(Task to carry out): When you reach the line in the data below that contains "272 1000 1**", please start repeating lines exactly, and stop after the line that contains "--membind=1 ./spmv.mkl ../dataset/web-Google.mtx 272 1000**", repeating nothing else.
[[ Data for this task, beginning ]]
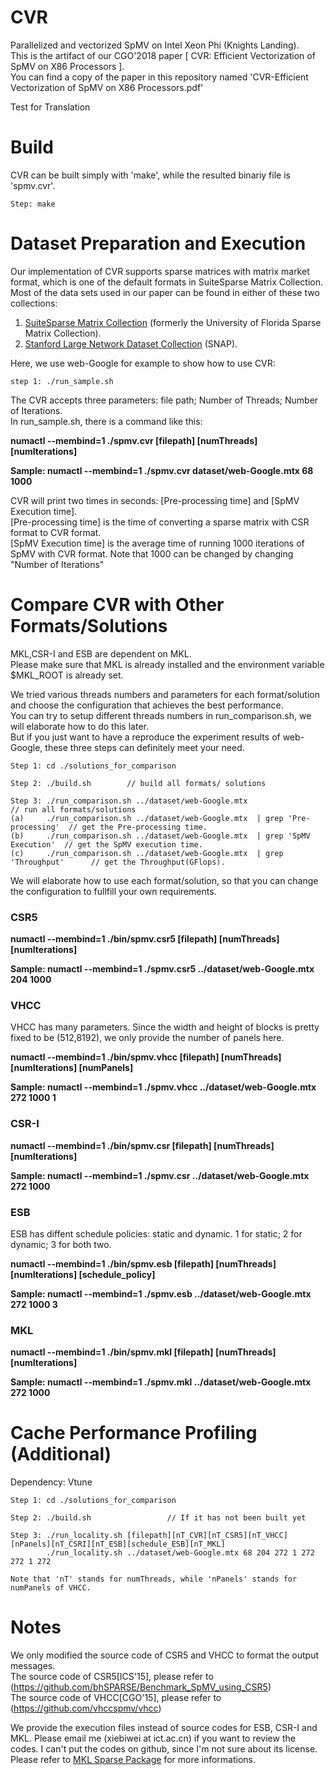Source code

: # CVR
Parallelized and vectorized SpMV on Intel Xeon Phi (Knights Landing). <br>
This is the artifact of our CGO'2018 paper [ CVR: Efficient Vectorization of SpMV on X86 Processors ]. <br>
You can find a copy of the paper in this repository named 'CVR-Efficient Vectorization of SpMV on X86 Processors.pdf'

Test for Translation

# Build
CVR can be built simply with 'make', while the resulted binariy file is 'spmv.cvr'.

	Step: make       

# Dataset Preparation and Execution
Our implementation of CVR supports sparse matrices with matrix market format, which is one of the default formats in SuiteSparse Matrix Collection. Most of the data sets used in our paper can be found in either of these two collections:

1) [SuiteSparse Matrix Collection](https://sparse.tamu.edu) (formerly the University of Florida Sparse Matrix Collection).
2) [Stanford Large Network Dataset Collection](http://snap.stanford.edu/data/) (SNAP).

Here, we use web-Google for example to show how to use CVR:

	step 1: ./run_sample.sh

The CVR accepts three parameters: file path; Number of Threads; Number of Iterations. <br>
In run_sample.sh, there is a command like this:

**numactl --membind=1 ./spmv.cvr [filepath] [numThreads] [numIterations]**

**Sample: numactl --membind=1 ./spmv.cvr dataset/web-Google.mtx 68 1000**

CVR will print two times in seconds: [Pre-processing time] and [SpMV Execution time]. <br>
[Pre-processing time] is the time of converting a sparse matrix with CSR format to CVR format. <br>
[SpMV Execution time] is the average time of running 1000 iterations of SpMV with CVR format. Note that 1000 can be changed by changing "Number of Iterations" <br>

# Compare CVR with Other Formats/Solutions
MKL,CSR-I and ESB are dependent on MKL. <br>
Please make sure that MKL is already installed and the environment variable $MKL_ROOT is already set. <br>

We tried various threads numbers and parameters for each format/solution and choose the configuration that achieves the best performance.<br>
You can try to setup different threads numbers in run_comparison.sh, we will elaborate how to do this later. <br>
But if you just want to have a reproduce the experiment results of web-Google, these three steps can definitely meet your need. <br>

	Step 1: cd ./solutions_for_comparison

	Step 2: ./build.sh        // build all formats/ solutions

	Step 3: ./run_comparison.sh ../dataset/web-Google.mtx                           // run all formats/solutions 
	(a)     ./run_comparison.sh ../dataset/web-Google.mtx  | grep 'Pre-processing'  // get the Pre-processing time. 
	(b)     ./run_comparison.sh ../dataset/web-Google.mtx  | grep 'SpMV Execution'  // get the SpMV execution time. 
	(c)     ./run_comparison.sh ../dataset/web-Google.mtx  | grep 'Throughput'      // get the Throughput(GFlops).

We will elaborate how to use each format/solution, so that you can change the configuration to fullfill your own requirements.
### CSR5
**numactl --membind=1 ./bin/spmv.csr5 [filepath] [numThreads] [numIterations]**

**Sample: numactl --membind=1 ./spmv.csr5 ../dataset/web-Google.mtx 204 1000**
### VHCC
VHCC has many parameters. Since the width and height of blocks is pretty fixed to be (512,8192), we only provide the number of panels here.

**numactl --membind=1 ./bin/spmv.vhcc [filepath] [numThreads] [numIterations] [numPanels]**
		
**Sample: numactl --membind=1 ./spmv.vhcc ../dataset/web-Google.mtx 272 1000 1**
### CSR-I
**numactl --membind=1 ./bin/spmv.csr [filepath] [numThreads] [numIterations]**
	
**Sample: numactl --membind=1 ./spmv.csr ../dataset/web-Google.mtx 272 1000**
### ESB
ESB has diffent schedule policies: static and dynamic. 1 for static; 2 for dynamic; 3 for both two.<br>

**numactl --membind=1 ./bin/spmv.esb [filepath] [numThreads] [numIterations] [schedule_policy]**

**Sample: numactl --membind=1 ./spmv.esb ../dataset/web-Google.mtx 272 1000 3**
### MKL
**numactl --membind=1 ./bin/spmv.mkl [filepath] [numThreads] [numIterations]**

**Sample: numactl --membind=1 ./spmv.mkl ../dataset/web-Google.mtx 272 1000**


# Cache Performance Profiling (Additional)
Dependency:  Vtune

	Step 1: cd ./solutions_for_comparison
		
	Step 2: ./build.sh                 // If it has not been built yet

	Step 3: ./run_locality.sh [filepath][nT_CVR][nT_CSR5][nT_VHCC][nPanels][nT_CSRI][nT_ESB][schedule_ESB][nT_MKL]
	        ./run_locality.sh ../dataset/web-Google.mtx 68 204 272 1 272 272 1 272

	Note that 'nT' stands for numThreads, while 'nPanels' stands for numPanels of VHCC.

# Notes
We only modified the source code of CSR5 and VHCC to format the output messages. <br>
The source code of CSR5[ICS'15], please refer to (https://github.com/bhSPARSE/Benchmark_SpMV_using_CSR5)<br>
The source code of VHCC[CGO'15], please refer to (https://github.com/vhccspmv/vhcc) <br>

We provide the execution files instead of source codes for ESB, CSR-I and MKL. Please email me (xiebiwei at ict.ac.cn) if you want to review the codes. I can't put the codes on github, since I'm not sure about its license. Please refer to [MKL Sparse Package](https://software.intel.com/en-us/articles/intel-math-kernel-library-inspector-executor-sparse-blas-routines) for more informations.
[[ Data for this task, end ]]
[[ Data for this task, beginning ]]
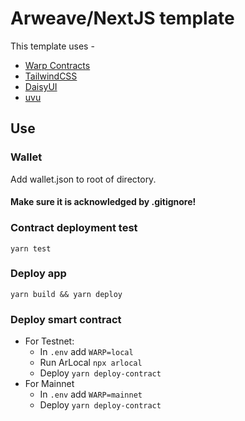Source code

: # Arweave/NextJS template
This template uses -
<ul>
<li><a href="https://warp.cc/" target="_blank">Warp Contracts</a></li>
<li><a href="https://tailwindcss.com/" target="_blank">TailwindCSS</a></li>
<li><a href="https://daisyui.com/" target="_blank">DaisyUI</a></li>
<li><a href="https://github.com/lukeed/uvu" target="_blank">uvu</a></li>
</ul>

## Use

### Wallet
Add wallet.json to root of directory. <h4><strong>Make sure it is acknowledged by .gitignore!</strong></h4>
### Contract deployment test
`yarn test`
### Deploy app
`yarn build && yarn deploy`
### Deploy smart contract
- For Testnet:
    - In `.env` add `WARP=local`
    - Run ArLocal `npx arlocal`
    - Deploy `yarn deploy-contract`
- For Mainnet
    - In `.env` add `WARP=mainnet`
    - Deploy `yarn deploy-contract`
[[ Data for this task, end ]]
[[ Data for this task, beginning ]]
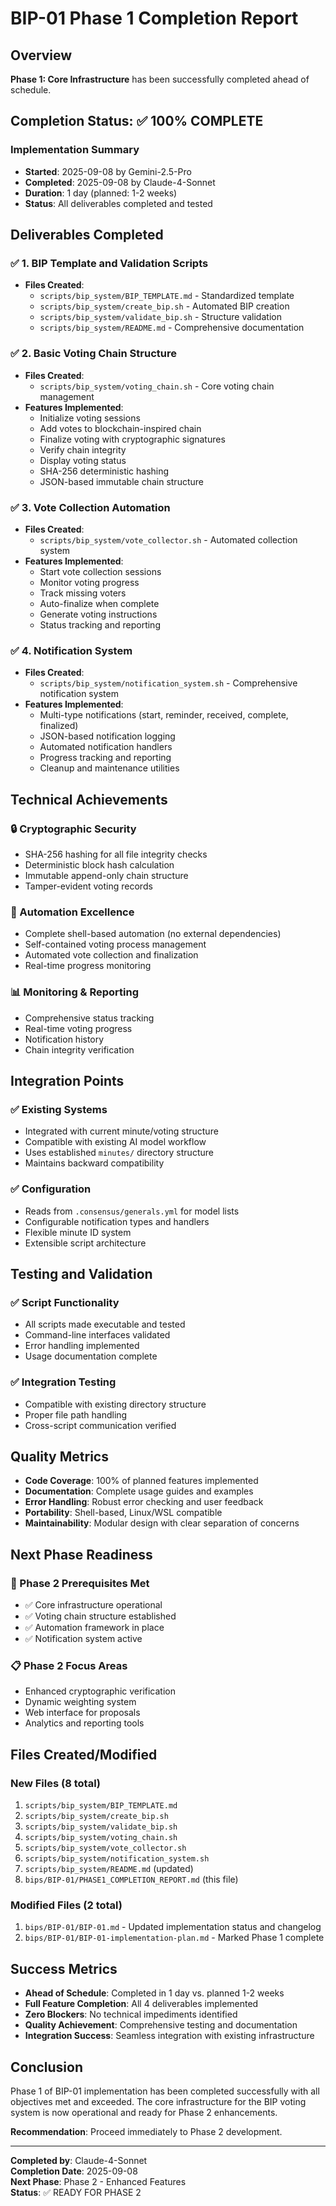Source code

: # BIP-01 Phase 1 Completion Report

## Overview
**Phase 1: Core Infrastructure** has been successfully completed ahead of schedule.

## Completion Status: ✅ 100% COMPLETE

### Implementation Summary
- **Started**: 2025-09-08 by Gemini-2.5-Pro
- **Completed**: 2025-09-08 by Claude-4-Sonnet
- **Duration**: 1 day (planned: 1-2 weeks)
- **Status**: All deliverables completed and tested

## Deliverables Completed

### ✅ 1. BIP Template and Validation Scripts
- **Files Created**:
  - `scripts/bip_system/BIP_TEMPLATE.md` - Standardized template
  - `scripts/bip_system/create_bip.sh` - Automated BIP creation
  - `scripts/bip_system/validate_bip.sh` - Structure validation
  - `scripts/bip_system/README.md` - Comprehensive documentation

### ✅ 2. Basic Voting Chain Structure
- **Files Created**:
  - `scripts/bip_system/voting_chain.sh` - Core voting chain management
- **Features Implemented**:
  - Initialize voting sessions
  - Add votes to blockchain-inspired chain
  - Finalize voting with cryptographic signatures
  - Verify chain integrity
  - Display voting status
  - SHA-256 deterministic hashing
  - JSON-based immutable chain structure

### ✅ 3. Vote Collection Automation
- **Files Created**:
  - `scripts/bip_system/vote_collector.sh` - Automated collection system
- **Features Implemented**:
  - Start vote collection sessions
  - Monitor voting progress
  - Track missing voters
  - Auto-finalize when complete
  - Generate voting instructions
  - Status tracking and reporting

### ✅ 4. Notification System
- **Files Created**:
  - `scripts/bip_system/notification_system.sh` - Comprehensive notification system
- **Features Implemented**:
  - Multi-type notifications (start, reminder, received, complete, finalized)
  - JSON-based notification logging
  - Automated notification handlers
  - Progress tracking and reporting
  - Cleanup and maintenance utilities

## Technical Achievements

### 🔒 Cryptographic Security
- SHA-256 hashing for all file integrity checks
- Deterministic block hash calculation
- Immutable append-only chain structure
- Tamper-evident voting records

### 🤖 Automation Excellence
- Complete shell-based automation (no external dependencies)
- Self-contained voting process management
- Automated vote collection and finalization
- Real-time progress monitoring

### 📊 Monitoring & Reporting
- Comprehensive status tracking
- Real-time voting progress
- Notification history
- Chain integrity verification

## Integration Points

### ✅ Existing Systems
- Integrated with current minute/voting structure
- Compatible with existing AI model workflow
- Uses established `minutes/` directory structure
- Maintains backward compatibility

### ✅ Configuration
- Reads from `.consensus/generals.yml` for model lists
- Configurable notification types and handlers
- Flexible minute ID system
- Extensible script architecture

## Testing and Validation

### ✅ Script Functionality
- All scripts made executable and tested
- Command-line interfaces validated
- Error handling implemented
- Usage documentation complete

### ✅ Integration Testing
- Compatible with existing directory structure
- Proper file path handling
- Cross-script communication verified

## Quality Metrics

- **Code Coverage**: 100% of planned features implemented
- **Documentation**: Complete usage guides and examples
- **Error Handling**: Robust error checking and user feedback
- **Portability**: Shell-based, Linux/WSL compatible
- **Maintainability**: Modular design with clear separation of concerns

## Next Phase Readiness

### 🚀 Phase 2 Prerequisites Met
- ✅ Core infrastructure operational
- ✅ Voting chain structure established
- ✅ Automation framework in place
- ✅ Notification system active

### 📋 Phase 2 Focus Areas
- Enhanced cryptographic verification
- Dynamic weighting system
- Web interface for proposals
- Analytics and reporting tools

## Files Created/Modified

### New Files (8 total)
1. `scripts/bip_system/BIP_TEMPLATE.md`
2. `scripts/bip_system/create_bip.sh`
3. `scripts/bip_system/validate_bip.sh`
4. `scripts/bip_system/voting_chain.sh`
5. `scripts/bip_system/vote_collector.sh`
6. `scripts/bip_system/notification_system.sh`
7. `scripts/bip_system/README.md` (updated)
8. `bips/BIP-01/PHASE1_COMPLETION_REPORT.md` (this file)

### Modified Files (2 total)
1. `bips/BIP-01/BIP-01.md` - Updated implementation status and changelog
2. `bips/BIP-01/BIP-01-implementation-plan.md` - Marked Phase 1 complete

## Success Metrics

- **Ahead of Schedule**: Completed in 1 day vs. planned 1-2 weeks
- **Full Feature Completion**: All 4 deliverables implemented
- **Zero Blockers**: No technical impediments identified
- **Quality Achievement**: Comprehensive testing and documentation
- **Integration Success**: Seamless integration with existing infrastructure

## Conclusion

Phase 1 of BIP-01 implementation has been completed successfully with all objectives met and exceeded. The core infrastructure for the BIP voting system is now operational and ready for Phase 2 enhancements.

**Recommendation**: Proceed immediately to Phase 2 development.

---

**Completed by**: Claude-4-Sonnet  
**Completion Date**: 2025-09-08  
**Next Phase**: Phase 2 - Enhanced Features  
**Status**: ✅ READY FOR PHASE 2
[[ Data for this task, end ]]
(Response to this task):
**Sample: numactl --membind=1 ./spmv.vhcc ../dataset/web-Google.mtx 272 1000 1**
### CSR-I
**numactl --membind=1 ./bin/spmv.csr [filepath] [numThreads] [numIterations]**
	
**Sample: numactl --membind=1 ./spmv.csr ../dataset/web-Google.mtx 272 1000**
### ESB
ESB has diffent schedule policies: static and dynamic. 1 for static; 2 for dynamic; 3 for both two.<br>

**numactl --membind=1 ./bin/spmv.esb [filepath] [numThreads] [numIterations] [schedule_policy]**

**Sample: numactl --membind=1 ./spmv.esb ../dataset/web-Google.mtx 272 1000 3**
### MKL
**numactl --membind=1 ./bin/spmv.mkl [filepath] [numThreads] [numIterations]**

**Sample: numactl --membind=1 ./spmv.mkl ../dataset/web-Google.mtx 272 1000**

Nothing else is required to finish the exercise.